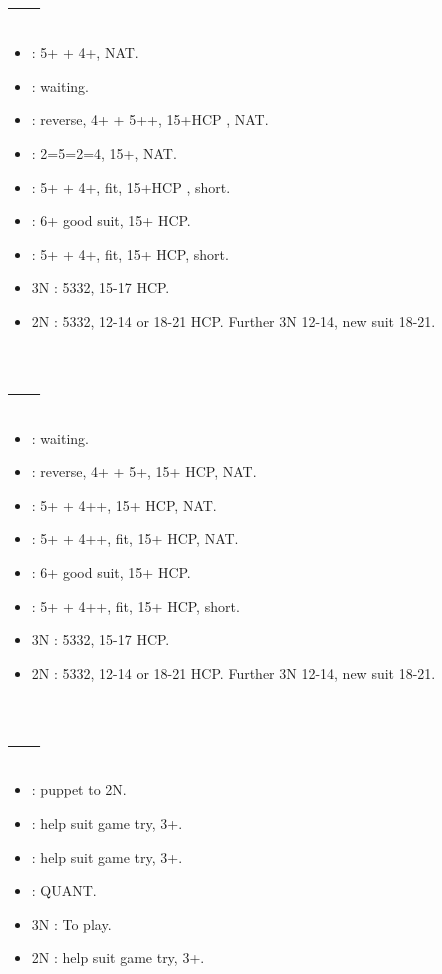 \documentclass[12pt,twoside,a5paper]{report}%
\begin{document}
	\section*{----}
	\begin{itemize}
	\renewcommand{\labelitemi}{}
	\item {} : 5+\he{} + 4+\di{}, NAT.
	\item {} : waiting.
	\item {} : reverse, 4+\sp{} + 5+\he{}+, 15+HCP , NAT.
	\item {} : 2=5=2=4, 15+, NAT.
	\item {} : 5+\he{} + 4+\cl{}, fit, 15+HCP , short\di{}.
	\item {} : 6+\he{} good suit, 15+ HCP.
	\item {} : 5+\he{} + 4+\cl{}, fit, 15+ HCP, short\sp{}.
	\item 3N : 5332, 15-17 HCP.
	\item 2N : 5332, 12-14 or 18-21 HCP. Further 3N 12-14, new suit 18-21.
	\end{itemize}

	\section*{----}
	\begin{itemize}
	\renewcommand{\labelitemi}{}
	\item {} : waiting.
	\item {} : reverse, 4+\sp{} + 5+\he{}, 15+ HCP, NAT.
	\item {} : 5+\he{} + 4+\cl{}+, 15+ HCP, NAT.
	\item {} : 5+\he{} + 4+\di{}+, fit, 15+ HCP, NAT.
	\item {} : 6+\he{} good suit, 15+ HCP.
	\item {} : 5+\he{} + 4+\di{}+, fit, 15+ HCP, short\sp{}.
	\item 3N : 5332, 15-17 HCP.
	\item 2N : 5332, 12-14 or 18-21 HCP. Further 3N 12-14, new suit 18-21.
	\end{itemize}

	\section*{----}
	\begin{itemize}
	\renewcommand{\labelitemi}{} 
	\item {} : puppet to 2N.
	\item {} : help suit game try, 3+\cl{}.
	\item {} : help suit game try, 3+\di{}.
	\item {} : QUANT.
	\item 3N : To play.
	\item 2N : help suit game try, 3+\sp{}. 
	\end{itemize}
\end{document}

What is being asked: In your copy, leave out the pictures and reproduce the material above exactly.

Result:
 \documentclass[12pt,twoside,a5paper]{report}%
\begin{document}
	\section*{----}
	\begin{itemize}
	\renewcommand{\labelitemi}{}
	\item {} : 5+\he{} + 4+\di{}, NAT.
	\item {} : waiting.
	\item {} : reverse, 4+\sp{} + 5+\he{}+, 15+HCP , NAT.
	\item {} : 2=5=2=4, 15+, NAT.
	\item {} : 5+\he{} + 4+\cl{}, fit, 15+HCP , short\di{}.
	\item {} : 6+\he{} good suit, 15+ HCP.
	\item {} : 5+\he{} + 4+\cl{}, fit, 15+ HCP, short\sp{}.
	\item 3N : 5332, 15-17 HCP.
	\item 2N : 5332, 12-14 or 18-21 HCP. Further 3N 12-14, new suit 18-21.
	\end{itemize}

	\section*{----}
	\begin{itemize}
	\renewcommand{\labelitemi}{}
	\item {} : waiting.
	\item {} : reverse, 4+\sp{} + 5+\he{}, 15+ HCP, NAT.
	\item {} : 5+\he{} + 4+\cl{}+, 15+ HCP, NAT.
	\item {} : 5+\he{} + 4+\di{}+, fit, 15+ HCP, NAT.
	\item {} : 6+\he{} good suit, 15+ HCP.
	\item {} : 5+\he{} + 4+\di{}+, fit, 15+ HCP, short\sp{}.
	\item 3N : 5332, 15-17 HCP.
	\item 2N : 5332, 12-14 or 18-21 HCP. Further 3N 12-14, new suit 18-21.
	\end{itemize}

	\section*{----}
	\begin{itemize}
	\renewcommand{\labelitemi}{} 
	\item {} : puppet to 2N.
	\item {} : help suit game try, 3+\cl{}.
	\item {} : help suit game try, 3+\di{}.
	\item {} : QUANT.
	\item 3N : To play.
	\item 2N : help suit game try, 3+\sp{}. 
	\end{itemize}
\end{document}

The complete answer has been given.